You are viewing a plain text version of this content. The canonical link for it is here.
Posted to issues@spark.apache.org by "Sean R. Owen (Jira)" <ji...@apache.org> on 2019/11/13 16:47:00 UTC
[jira] [Resolved] (SPARK-29872) Improper cache strategy in examples
[ https://issues.apache.org/jira/browse/SPARK-29872?page=com.atlassian.jira.plugin.system.issuetabpanels:all-tabpanel ]
Sean R. Owen resolved SPARK-29872.
----------------------------------
Resolution: Won't Fix
> Improper cache strategy in examples
> -----------------------------------
>
> Key: SPARK-29872
> URL: https://issues.apache.org/jira/browse/SPARK-29872
> Project: Spark
> Issue Type: Improvement
> Components: Examples
> Affects Versions: 3.0.0
> Reporter: Dong Wang
> Priority: Minor
>
> 1. Improper cache in examples.SparkTC
> The RDD edges should be cached because it is used multiple times in while loop. And it should be unpersisted before the last action tc.count(), because tc has been persisted.

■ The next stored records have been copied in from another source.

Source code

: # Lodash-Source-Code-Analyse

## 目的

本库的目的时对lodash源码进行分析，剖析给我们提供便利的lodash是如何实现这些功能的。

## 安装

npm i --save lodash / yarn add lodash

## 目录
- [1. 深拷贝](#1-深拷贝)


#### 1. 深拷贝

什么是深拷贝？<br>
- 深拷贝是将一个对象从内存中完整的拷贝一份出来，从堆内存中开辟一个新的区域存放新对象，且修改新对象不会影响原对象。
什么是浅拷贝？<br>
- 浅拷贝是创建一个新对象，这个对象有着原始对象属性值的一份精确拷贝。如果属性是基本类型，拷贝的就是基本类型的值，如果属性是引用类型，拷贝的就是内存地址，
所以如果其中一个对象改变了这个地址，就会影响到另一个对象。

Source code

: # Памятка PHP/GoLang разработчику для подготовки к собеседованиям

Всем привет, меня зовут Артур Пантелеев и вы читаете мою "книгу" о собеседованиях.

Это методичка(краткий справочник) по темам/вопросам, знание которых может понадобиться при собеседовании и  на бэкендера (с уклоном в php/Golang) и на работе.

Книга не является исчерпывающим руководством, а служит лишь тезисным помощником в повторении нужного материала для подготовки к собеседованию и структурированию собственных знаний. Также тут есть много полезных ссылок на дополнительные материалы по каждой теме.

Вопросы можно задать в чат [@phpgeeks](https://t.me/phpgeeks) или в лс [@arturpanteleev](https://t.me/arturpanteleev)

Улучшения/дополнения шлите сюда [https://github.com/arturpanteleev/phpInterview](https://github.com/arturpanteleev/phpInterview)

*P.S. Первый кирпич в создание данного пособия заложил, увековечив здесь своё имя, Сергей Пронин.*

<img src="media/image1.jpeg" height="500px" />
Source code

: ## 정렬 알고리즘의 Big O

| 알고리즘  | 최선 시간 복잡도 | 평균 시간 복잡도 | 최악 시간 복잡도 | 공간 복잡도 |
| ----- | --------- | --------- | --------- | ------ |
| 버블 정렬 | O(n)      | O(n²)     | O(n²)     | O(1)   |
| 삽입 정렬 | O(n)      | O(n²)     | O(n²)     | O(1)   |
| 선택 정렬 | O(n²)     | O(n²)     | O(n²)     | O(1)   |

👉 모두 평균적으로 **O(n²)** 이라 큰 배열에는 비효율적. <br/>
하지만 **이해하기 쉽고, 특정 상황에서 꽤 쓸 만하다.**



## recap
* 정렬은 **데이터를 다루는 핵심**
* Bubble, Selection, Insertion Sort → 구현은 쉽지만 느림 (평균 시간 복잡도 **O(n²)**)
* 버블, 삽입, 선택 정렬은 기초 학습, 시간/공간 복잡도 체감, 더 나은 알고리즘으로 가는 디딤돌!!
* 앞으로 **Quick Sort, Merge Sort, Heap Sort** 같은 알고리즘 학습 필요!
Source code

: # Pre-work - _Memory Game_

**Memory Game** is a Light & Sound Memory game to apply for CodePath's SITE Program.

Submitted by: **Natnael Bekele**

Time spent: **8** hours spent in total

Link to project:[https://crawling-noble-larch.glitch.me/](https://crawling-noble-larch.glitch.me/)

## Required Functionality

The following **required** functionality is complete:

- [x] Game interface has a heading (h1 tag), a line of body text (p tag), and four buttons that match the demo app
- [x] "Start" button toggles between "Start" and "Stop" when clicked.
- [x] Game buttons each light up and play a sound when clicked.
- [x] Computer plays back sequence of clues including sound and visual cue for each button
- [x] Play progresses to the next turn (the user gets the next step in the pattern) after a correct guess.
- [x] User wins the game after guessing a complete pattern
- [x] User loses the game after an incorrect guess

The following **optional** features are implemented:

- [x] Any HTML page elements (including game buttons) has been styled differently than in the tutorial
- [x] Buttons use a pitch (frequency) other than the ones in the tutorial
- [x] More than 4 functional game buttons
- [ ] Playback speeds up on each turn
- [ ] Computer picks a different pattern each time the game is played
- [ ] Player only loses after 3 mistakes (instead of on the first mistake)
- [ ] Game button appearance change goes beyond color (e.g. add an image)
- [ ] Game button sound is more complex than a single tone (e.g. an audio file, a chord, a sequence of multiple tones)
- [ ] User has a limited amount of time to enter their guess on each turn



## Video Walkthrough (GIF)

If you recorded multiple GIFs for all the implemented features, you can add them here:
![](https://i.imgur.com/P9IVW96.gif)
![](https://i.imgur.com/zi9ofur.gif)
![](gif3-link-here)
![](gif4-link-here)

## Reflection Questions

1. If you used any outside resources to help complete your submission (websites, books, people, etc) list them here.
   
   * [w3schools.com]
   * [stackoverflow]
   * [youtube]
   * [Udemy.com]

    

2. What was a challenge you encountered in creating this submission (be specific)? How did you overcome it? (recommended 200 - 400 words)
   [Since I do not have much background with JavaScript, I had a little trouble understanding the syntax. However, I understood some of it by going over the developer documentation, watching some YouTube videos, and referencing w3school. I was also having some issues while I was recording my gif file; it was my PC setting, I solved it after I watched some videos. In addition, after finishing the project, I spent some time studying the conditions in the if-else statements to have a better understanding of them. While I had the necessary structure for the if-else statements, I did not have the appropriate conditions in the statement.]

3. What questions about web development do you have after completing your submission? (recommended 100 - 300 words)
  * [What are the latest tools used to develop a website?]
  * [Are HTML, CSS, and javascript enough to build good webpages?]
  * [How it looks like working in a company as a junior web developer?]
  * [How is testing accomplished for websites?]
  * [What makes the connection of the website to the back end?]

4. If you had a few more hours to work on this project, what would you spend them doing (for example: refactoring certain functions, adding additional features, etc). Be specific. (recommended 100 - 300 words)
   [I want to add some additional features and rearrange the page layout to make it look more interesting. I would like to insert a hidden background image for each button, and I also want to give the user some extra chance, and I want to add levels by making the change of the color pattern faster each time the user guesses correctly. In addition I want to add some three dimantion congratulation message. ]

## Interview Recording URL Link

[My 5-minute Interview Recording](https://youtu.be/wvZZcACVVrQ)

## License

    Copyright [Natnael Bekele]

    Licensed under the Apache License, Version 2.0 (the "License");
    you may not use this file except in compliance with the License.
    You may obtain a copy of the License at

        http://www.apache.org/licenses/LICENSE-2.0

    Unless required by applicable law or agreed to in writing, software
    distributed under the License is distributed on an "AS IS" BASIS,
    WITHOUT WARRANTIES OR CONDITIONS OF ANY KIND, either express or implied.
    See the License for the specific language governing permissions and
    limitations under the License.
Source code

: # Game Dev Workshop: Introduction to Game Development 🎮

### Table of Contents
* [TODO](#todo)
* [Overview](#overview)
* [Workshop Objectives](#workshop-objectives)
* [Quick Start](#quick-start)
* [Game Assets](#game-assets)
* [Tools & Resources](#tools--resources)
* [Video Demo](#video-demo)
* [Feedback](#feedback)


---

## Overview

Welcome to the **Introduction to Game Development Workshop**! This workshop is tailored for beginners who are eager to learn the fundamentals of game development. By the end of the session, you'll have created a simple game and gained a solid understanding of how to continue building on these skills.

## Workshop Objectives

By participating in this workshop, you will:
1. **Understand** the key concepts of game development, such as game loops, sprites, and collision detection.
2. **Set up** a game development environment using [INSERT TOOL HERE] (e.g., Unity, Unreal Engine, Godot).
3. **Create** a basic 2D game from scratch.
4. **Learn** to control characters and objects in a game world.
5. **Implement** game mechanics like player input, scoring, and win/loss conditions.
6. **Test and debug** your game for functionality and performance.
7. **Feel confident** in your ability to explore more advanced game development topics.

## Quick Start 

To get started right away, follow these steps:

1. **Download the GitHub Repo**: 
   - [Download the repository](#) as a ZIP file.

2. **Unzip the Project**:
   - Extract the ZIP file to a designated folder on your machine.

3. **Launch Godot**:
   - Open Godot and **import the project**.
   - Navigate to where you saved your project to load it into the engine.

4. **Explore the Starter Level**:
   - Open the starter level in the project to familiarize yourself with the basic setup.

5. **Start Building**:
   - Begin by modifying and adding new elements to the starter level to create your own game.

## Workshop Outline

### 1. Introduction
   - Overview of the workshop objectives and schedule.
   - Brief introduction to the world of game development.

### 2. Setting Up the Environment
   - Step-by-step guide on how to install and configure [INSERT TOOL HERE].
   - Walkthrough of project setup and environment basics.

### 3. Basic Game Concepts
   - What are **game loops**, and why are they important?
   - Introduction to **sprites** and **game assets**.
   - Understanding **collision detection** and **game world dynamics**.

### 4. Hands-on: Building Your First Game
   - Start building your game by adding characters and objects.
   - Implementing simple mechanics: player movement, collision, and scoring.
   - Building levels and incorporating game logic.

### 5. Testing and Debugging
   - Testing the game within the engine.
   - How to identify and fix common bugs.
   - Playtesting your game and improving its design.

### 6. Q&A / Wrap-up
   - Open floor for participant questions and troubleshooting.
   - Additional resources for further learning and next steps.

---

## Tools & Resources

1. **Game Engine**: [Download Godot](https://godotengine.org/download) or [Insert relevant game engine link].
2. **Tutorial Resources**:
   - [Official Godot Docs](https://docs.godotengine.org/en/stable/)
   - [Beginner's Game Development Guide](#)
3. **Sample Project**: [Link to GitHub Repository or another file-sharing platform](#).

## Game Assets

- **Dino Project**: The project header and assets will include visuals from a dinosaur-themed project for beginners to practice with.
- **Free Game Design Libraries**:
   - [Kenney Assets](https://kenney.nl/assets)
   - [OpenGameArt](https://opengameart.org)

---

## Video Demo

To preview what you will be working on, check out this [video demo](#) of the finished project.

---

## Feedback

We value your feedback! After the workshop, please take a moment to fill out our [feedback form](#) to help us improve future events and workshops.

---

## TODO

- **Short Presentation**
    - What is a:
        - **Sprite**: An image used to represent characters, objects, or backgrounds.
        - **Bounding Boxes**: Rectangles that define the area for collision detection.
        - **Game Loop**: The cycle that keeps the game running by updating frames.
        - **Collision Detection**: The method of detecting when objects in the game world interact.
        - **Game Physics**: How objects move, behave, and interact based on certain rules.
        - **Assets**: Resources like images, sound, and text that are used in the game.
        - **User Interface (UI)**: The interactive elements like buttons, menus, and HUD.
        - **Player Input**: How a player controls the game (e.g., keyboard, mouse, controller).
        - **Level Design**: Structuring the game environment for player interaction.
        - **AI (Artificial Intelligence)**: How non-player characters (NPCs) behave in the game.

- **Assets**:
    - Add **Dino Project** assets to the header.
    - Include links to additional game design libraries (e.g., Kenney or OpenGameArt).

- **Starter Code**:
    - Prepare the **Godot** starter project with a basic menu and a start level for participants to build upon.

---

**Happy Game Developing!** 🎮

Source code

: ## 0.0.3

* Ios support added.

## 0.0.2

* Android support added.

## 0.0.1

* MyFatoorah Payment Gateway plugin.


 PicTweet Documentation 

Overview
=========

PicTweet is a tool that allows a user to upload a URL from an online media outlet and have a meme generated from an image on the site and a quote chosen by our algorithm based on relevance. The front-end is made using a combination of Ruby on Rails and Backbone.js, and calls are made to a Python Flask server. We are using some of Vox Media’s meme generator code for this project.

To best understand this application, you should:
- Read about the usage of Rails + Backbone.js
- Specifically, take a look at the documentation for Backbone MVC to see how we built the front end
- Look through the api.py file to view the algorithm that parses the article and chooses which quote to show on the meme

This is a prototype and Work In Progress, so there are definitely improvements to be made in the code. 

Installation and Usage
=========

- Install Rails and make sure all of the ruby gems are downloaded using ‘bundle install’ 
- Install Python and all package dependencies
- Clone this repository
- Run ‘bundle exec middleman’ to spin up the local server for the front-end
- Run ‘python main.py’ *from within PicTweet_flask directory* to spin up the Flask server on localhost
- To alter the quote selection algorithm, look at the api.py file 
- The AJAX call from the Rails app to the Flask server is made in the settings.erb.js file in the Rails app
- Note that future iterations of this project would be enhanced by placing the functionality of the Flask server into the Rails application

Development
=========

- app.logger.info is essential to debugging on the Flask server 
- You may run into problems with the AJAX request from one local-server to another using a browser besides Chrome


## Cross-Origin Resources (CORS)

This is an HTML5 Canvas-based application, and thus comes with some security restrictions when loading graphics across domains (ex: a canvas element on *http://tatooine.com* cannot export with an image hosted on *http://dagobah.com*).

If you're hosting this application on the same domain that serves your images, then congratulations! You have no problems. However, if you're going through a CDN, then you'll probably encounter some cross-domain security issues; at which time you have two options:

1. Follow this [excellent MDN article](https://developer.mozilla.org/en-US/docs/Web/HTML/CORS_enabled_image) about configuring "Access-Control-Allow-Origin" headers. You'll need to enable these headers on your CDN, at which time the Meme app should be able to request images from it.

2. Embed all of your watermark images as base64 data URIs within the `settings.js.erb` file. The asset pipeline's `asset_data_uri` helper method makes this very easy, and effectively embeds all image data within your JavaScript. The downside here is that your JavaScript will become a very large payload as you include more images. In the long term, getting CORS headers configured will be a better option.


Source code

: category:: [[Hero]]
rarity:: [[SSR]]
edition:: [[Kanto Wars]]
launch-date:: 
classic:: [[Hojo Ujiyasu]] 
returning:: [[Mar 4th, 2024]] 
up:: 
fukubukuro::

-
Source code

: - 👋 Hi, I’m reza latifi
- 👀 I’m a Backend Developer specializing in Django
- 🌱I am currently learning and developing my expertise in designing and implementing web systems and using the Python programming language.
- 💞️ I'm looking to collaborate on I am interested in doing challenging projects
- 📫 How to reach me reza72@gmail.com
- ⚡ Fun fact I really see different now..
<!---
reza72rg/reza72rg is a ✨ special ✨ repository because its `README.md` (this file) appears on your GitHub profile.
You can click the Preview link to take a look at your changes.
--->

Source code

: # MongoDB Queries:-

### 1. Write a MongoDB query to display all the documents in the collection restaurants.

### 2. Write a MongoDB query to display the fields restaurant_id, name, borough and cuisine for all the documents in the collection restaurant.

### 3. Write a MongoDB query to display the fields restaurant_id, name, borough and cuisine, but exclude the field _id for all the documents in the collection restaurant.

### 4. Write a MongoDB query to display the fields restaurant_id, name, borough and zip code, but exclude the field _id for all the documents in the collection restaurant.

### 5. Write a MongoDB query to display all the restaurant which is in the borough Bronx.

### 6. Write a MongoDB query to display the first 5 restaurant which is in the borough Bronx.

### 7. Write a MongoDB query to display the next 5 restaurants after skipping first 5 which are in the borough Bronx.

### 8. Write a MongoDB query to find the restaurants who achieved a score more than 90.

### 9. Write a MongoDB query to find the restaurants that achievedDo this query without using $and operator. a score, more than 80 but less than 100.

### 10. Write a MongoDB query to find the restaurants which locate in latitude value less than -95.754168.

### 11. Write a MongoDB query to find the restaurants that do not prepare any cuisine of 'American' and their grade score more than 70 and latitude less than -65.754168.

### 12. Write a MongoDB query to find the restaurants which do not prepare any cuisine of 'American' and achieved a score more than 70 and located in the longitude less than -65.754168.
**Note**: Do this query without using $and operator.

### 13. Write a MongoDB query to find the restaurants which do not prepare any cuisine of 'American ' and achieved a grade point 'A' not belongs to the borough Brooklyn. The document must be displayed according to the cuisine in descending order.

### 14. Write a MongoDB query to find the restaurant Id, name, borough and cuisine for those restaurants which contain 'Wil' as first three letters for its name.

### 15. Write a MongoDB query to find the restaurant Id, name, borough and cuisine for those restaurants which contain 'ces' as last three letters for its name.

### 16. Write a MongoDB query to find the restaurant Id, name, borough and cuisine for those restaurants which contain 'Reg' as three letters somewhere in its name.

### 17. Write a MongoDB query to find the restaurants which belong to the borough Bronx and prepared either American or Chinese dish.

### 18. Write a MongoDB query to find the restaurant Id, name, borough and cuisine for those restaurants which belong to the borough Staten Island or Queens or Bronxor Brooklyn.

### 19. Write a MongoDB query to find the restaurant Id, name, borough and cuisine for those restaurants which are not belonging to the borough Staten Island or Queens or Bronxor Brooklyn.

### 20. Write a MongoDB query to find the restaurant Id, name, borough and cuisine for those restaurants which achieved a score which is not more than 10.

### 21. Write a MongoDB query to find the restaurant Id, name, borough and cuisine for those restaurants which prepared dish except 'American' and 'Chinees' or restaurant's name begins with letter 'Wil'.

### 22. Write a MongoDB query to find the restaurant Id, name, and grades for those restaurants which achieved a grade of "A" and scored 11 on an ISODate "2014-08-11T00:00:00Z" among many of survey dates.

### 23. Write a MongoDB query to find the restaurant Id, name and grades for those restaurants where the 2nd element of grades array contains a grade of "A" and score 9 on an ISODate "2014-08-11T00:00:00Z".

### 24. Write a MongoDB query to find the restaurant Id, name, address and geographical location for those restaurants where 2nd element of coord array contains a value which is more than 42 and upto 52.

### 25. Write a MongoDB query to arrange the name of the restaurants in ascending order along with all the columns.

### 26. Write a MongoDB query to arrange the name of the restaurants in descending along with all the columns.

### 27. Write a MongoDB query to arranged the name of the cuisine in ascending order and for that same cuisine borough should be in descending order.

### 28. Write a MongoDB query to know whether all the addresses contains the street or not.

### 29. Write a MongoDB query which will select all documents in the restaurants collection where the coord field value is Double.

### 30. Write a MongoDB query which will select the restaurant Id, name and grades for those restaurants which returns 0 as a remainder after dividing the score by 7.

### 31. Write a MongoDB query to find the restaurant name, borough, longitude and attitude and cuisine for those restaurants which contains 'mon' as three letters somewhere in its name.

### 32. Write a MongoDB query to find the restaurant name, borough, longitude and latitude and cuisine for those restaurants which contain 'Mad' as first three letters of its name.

> On the other hand, many tc objects is cached in while loop but never uncached, which will waste memory.
> {code:scala}
> val edges = tc.map(x => (x._2, x._1)) // Edges should be cached
> // This join is iterated until a fixed point is reached.
> var oldCount = 0L
> var nextCount = tc.count()
> do {
> oldCount = nextCount
> // Perform the join, obtaining an RDD of (y, (z, x)) pairs,
> // then project the result to obtain the new (x, z) paths.
> tc = tc.union(tc.join(edges).map(x => (x._2._2, x._2._1))).distinct().cache()
> nextCount = tc.count()
> } while (nextCount != oldCount)
> println(s"TC has ${tc.count()} edges.")
> {code}
> 2. Cache needed in examples.ml.LogisticRegressionSummary
> The DataFrame fMeasure should be cached.
> {code:scala}
> // Set the model threshold to maximize F-Measure
> val fMeasure = trainingSummary.fMeasureByThreshold // fMeasures should be cached
> val maxFMeasure = fMeasure.select(max("F-Measure")).head().getDouble(0)
> val bestThreshold = fMeasure.where($"F-Measure" === maxFMeasure)
> .select("threshold").head().getDouble(0)
> lrModel.setThreshold(bestThreshold)
> {code}
> 3. Cache needed in examples.sql.SparkSQLExample
> {code:scala}
> val peopleDF = spark.sparkContext
> .textFile("examples/src/main/resources/people.txt")
> .map(_.split(","))
> .map(attributes => Person(attributes(0), attributes(1).trim.toInt)) // This RDD should be cahced
> .toDF()
> // Register the DataFrame as a temporary view
> peopleDF.createOrReplaceTempView("people")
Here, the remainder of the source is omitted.